This task calls for every entry below to be repeated exactly.

(Saved data entries)
········
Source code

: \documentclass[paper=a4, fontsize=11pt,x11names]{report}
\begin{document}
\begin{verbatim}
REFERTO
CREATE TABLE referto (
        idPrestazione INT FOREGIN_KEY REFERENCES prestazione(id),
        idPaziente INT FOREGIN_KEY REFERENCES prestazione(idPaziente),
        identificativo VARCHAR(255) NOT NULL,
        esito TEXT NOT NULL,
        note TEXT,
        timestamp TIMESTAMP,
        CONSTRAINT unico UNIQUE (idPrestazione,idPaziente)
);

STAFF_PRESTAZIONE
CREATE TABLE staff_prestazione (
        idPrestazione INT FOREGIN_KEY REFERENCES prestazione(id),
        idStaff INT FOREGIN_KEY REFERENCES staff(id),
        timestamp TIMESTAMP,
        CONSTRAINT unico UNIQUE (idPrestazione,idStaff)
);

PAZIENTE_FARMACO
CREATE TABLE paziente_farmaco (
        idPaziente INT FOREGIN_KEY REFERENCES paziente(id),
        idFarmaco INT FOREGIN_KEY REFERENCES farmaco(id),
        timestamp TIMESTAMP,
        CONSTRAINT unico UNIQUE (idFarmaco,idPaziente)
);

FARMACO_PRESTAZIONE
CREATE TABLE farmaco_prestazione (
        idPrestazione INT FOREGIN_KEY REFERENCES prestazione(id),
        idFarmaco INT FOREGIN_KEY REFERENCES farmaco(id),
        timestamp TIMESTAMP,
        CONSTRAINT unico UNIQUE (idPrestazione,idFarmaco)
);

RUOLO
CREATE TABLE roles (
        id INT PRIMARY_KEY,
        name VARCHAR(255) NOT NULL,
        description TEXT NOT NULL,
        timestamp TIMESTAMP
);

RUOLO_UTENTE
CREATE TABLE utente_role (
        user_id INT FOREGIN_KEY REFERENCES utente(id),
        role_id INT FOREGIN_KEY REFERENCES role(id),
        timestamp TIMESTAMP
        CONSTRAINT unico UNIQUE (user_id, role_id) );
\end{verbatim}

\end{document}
········
Output below =
Source code

: \documentclass[paper=a4, fontsize=11pt,x11names]{report}
\begin{document}
\begin{verbatim}
REFERTO
CREATE TABLE referto (
        idPrestazione INT FOREGIN_KEY REFERENCES prestazione(id),
        idPaziente INT FOREGIN_KEY REFERENCES prestazione(idPaziente),
        identificativo VARCHAR(255) NOT NULL,
        esito TEXT NOT NULL,
        note TEXT,
        timestamp TIMESTAMP,
        CONSTRAINT unico UNIQUE (idPrestazione,idPaziente)
);

STAFF_PRESTAZIONE
CREATE TABLE staff_prestazione (
        idPrestazione INT FOREGIN_KEY REFERENCES prestazione(id),
        idStaff INT FOREGIN_KEY REFERENCES staff(id),
        timestamp TIMESTAMP,
        CONSTRAINT unico UNIQUE (idPrestazione,idStaff)
);

PAZIENTE_FARMACO
CREATE TABLE paziente_farmaco (
        idPaziente INT FOREGIN_KEY REFERENCES paziente(id),
        idFarmaco INT FOREGIN_KEY REFERENCES farmaco(id),
        timestamp TIMESTAMP,
        CONSTRAINT unico UNIQUE (idFarmaco,idPaziente)
);

FARMACO_PRESTAZIONE
CREATE TABLE farmaco_prestazione (
        idPrestazione INT FOREGIN_KEY REFERENCES prestazione(id),
        idFarmaco INT FOREGIN_KEY REFERENCES farmaco(id),
        timestamp TIMESTAMP,
        CONSTRAINT unico UNIQUE (idPrestazione,idFarmaco)
);

RUOLO
CREATE TABLE roles (
        id INT PRIMARY_KEY,
        name VARCHAR(255) NOT NULL,
        description TEXT NOT NULL,
        timestamp TIMESTAMP
);

RUOLO_UTENTE
CREATE TABLE utente_role (
        user_id INT FOREGIN_KEY REFERENCES utente(id),
        role_id INT FOREGIN_KEY REFERENCES role(id),
        timestamp TIMESTAMP
        CONSTRAINT unico UNIQUE (user_id, role_id) );
\end{verbatim}

\end{document}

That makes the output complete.